David Cameron has pledged to tackle "coasting comprehensives" schools which "muddle through" by publishing new league tables.
The prime minister has identified a "hidden crisis" in state schools in wealthy areas and inner cities where students are failing to live up to their potential.
And he says that mediocre schools will no longer be tolerated - and nor will pupils updating their Facebook statuses in class.
“Why should we put up with a school content to let a child sit at the back of the class, swapping Facebook updates? Or one where pupils and staff count down the hours to the end of term without ever asking why B grades can’t be turned into As. Britain can’t let weak schools smother children’s potential", Cameron writes in the Daily Telegraph.

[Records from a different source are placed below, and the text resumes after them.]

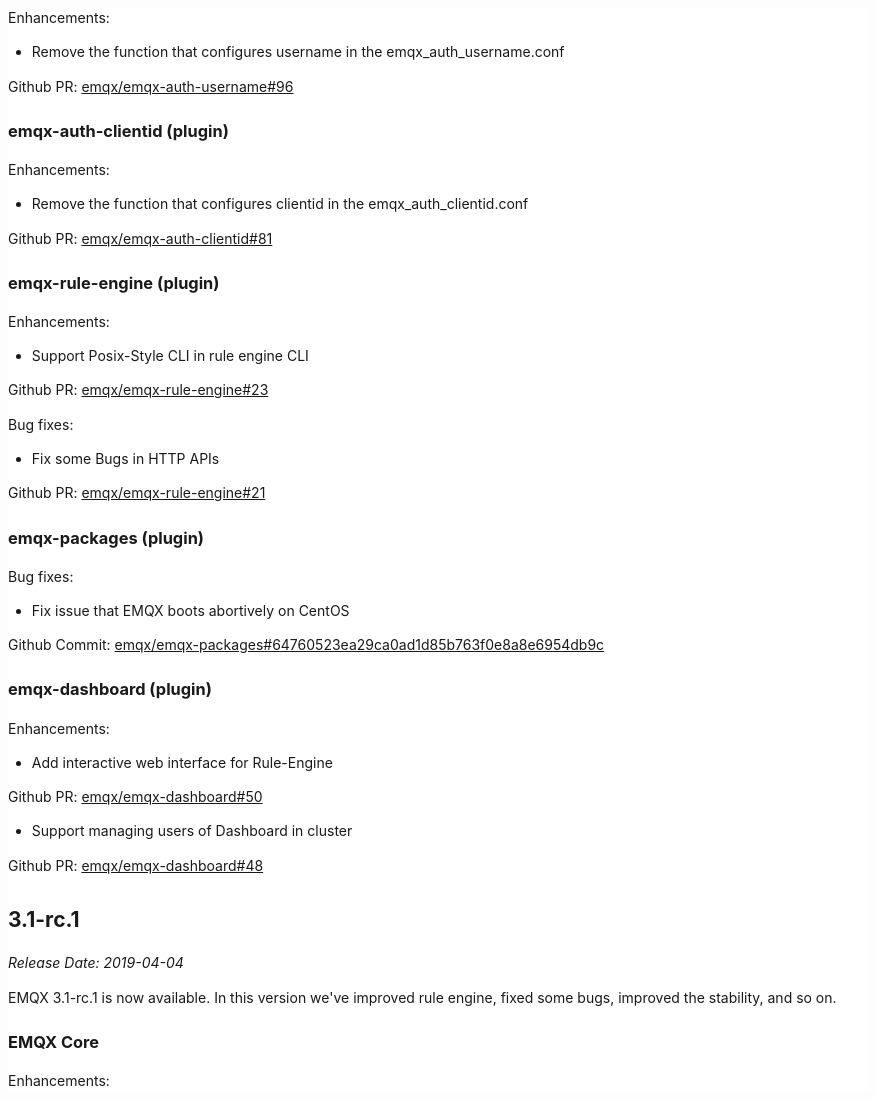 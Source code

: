 Enhancements:

- Remove the function that configures username in the emqx_auth_username.conf

Github PR: [emqx/emqx-auth-username#96](https://github.com/emqx/emqx-auth-username/pull/96)

### emqx-auth-clientid (plugin)

Enhancements:

- Remove the function that configures clientid in the emqx_auth_clientid.conf

Github PR: [emqx/emqx-auth-clientid#81](https://github.com/emqx/emqx-auth-clientid/pull/81)

### emqx-rule-engine (plugin)

Enhancements:

- Support Posix-Style CLI in rule engine CLI

Github PR: [emqx/emqx-rule-engine#23](https://github.com/emqx/emqx-rule-engine/pull/23)

Bug fixes:

- Fix some Bugs in HTTP APIs

Github PR: [emqx/emqx-rule-engine#21](https://github.com/emqx/emqx-rule-engine/pull/21)

### emqx-packages (plugin)

Bug fixes:

- Fix issue that EMQX boots abortively on CentOS

Github Commit: [emqx/emqx-packages#64760523ea29ca0ad1d85b763f0e8a8e6954db9c](https://github.com/emqx/emqx-packages/commit/64760523ea29ca0ad1d85b763f0e8a8e6954db9c)

### emqx-dashboard (plugin)

Enhancements:

- Add interactive web interface for Rule-Engine

Github PR: [emqx/emqx-dashboard#50](https://github.com/emqx/emqx-dashboard/pull/50)

- Support managing users of Dashboard in cluster

Github PR: [emqx/emqx-dashboard#48](https://github.com/emqx/emqx-dashboard/pull/48)

## 3.1-rc.1

_Release Date: 2019-04-04_

EMQX 3.1-rc.1 is now available. In this version we've improved rule engine, fixed some bugs, improved the stability, and so on.

### EMQX Core

Enhancements:
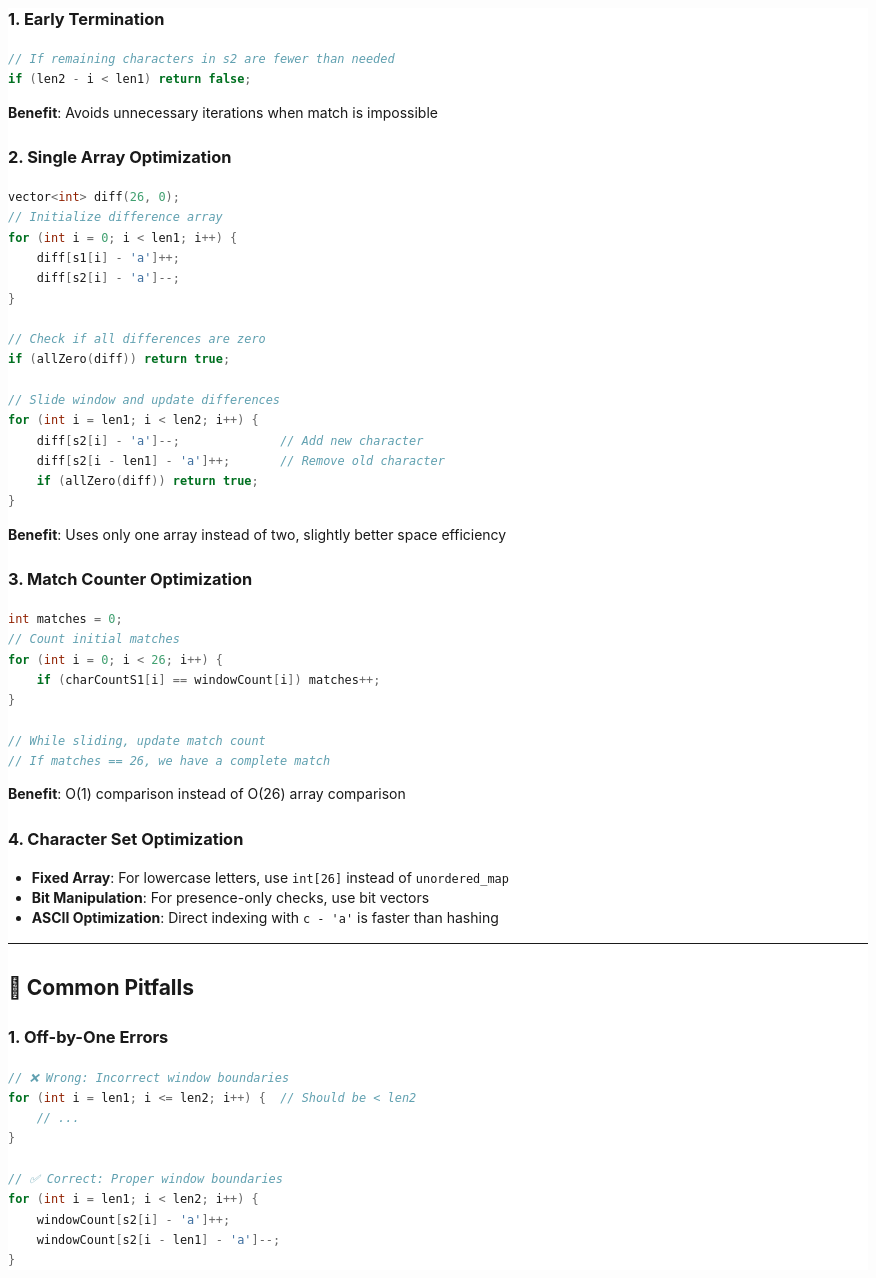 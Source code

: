 ### 1. Early Termination
```cpp
// If remaining characters in s2 are fewer than needed
if (len2 - i < len1) return false;
```
**Benefit**: Avoids unnecessary iterations when match is impossible

### 2. Single Array Optimization
```cpp
vector<int> diff(26, 0);
// Initialize difference array
for (int i = 0; i < len1; i++) {
    diff[s1[i] - 'a']++;
    diff[s2[i] - 'a']--;
}

// Check if all differences are zero
if (allZero(diff)) return true;

// Slide window and update differences
for (int i = len1; i < len2; i++) {
    diff[s2[i] - 'a']--;              // Add new character
    diff[s2[i - len1] - 'a']++;       // Remove old character
    if (allZero(diff)) return true;
}
```
**Benefit**: Uses only one array instead of two, slightly better space efficiency

### 3. Match Counter Optimization
```cpp
int matches = 0;
// Count initial matches
for (int i = 0; i < 26; i++) {
    if (charCountS1[i] == windowCount[i]) matches++;
}

// While sliding, update match count
// If matches == 26, we have a complete match
```
**Benefit**: O(1) comparison instead of O(26) array comparison

### 4. Character Set Optimization
- **Fixed Array**: For lowercase letters, use `int[26]` instead of `unordered_map`
- **Bit Manipulation**: For presence-only checks, use bit vectors
- **ASCII Optimization**: Direct indexing with `c - 'a'` is faster than hashing

---

## 🤔 Common Pitfalls

### 1. Off-by-One Errors
```cpp
// ❌ Wrong: Incorrect window boundaries
for (int i = len1; i <= len2; i++) {  // Should be < len2
    // ...
}

// ✅ Correct: Proper window boundaries
for (int i = len1; i < len2; i++) {
    windowCount[s2[i] - 'a']++;
    windowCount[s2[i - len1] - 'a']--;
}
```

And the PM promises that Sir Michael Wilshaw, the new head of Ofsted "has coasting schools in his sights".
New league tables, published by the government from January and June will help the public "confront failure where it exists".
"The point of education is to change lives. It’s not good enough for teachers in shire counties to be satisfied with half of children getting five good GCSEs, when Mossbourne Academy achieves 82 per cent in Hackney", Cameron writes.
In a speech in September Cameron outlined his commitment to improve education through firming-up discipline and standards.
"Every year that passes without proper reform, is another year that tens of thousands of teenagers leave school without the qualifications they really need", the prime minister said.